Action item: Set down exactly the lines below, starting at the one that contains "### Basic Usage" and ending at the one that contains "### Features", with both of those lines included and nothing else.

(Plain-text document sources)
────────────────
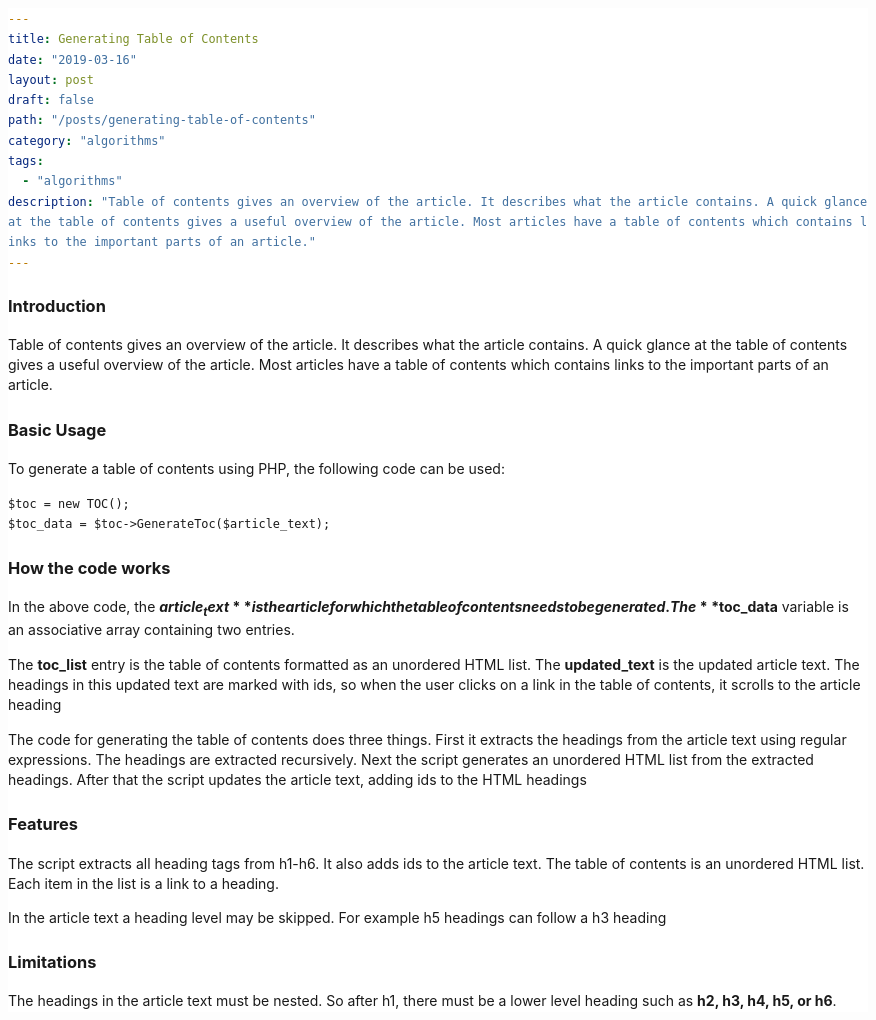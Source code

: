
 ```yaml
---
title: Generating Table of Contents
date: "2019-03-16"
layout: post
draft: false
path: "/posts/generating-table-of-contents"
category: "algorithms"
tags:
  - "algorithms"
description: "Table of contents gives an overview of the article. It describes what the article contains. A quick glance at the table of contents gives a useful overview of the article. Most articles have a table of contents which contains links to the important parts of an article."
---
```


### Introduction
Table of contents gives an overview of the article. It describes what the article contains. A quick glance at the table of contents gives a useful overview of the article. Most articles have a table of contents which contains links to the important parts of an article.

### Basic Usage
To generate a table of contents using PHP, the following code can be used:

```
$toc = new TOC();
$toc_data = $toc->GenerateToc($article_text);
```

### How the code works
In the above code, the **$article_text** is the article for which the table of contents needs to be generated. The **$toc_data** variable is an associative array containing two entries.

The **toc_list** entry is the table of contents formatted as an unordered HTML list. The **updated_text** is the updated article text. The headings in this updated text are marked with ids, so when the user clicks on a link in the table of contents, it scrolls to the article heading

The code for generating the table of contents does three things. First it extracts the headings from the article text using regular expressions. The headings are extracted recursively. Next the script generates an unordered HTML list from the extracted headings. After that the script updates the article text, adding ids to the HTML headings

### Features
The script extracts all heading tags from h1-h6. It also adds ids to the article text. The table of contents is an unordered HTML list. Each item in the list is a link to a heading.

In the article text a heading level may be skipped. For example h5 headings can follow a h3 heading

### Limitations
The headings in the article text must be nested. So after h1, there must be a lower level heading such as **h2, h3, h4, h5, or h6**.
────────────────
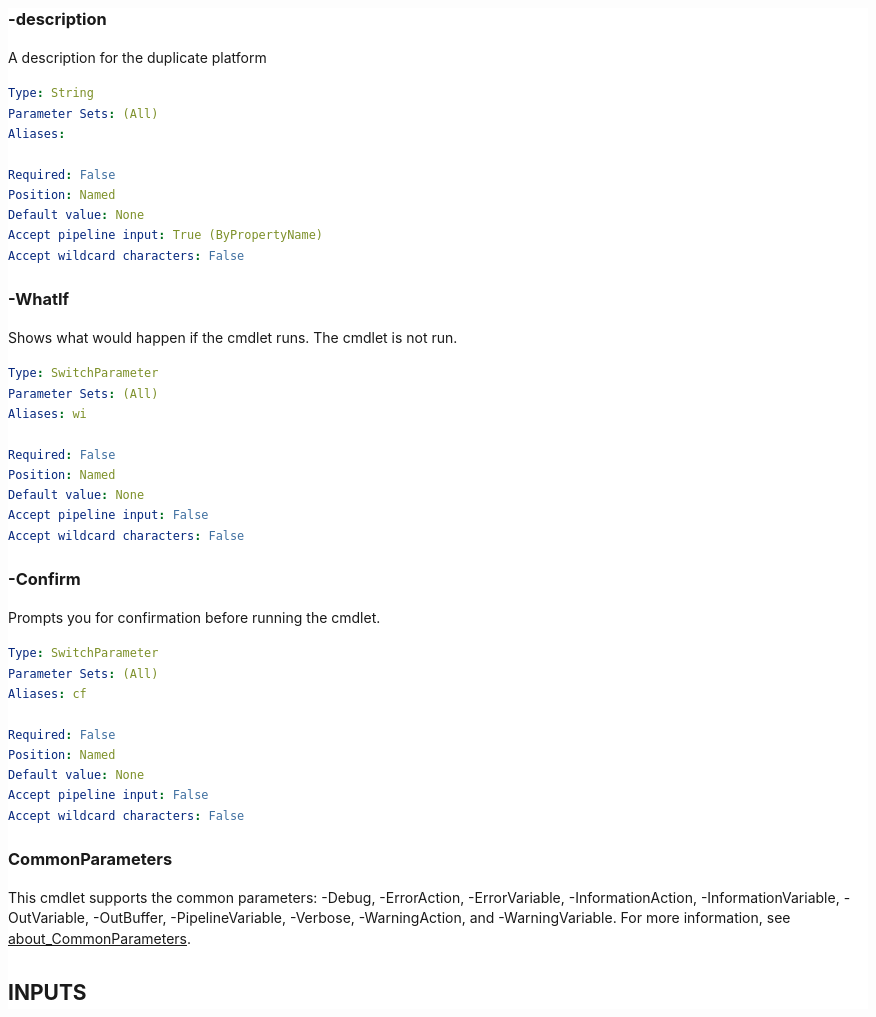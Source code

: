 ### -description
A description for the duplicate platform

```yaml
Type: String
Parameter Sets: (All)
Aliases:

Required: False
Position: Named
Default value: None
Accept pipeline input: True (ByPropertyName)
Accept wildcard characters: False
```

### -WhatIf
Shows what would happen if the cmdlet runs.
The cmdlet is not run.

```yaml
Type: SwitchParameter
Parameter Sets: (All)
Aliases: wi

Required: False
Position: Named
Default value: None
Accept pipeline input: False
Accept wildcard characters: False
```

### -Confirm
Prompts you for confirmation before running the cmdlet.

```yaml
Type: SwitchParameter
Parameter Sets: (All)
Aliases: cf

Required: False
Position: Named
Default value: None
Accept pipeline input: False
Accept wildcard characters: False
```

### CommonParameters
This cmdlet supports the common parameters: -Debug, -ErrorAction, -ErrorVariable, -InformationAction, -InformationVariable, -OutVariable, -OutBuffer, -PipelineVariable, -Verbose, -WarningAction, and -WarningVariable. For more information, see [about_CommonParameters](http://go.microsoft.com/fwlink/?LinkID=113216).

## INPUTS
────────────────
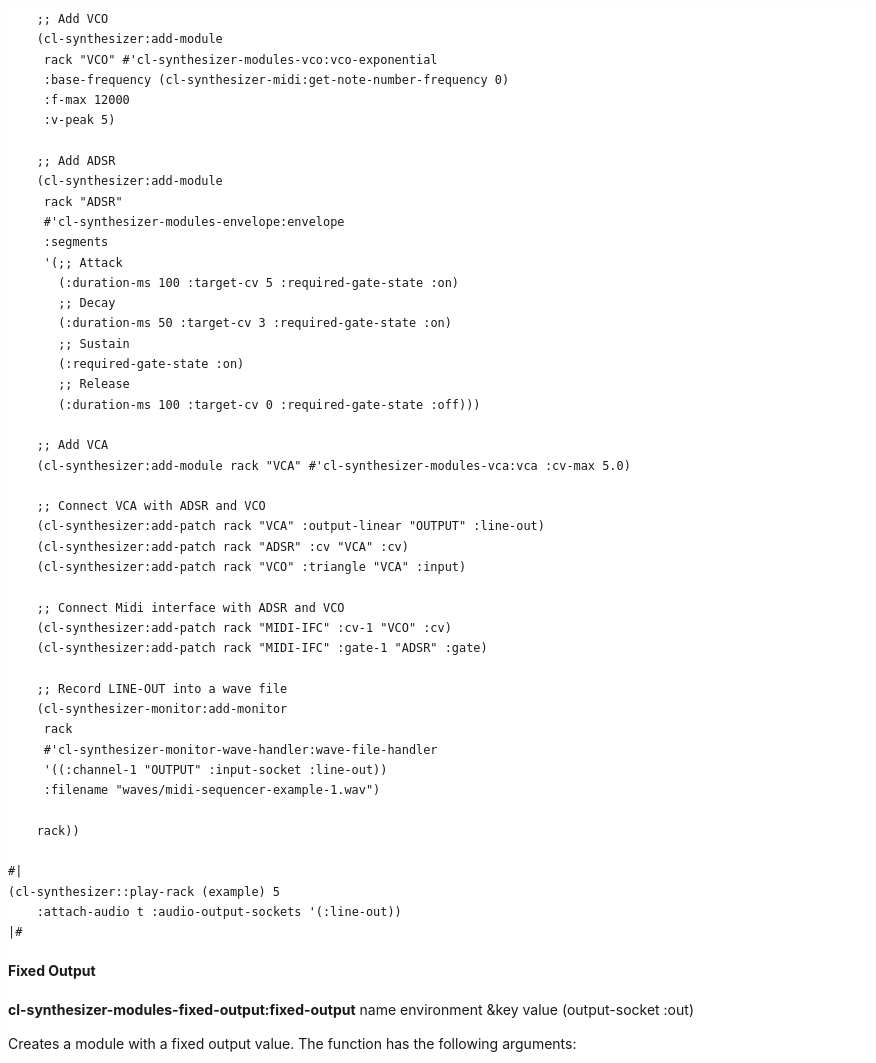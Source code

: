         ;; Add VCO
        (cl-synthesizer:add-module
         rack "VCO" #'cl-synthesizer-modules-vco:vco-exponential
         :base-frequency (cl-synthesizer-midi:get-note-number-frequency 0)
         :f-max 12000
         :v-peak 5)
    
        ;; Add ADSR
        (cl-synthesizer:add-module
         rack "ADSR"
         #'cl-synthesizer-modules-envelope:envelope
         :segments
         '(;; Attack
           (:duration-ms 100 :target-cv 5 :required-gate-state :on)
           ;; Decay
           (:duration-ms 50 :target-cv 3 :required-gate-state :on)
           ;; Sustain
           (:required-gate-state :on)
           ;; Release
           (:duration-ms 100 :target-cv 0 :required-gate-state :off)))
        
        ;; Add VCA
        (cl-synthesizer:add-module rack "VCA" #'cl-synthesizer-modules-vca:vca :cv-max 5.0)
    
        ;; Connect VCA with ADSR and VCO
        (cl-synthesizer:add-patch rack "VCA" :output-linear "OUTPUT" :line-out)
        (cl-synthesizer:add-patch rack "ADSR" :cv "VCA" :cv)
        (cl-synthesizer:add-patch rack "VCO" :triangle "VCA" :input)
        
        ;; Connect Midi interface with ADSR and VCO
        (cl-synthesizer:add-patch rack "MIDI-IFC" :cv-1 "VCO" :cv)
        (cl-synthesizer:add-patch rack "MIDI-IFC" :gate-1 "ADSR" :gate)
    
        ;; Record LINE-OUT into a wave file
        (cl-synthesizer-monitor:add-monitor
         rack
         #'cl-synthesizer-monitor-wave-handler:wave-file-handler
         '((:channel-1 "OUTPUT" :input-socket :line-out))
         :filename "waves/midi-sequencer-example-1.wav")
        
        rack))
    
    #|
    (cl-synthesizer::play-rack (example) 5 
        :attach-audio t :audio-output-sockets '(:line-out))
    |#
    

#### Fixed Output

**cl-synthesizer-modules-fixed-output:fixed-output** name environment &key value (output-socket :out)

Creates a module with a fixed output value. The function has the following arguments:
────────────────
Output of the task:
### Basic Usage
To generate a table of contents using PHP, the following code can be used:

```
$toc = new TOC();
$toc_data = $toc->GenerateToc($article_text);
```

### How the code works
In the above code, the **$article_text** is the article for which the table of contents needs to be generated. The **$toc_data** variable is an associative array containing two entries.

The **toc_list** entry is the table of contents formatted as an unordered HTML list. The **updated_text** is the updated article text. The headings in this updated text are marked with ids, so when the user clicks on a link in the table of contents, it scrolls to the article heading

The code for generating the table of contents does three things. First it extracts the headings from the article text using regular expressions. The headings are extracted recursively. Next the script generates an unordered HTML list from the extracted headings. After that the script updates the article text, adding ids to the HTML headings

### Features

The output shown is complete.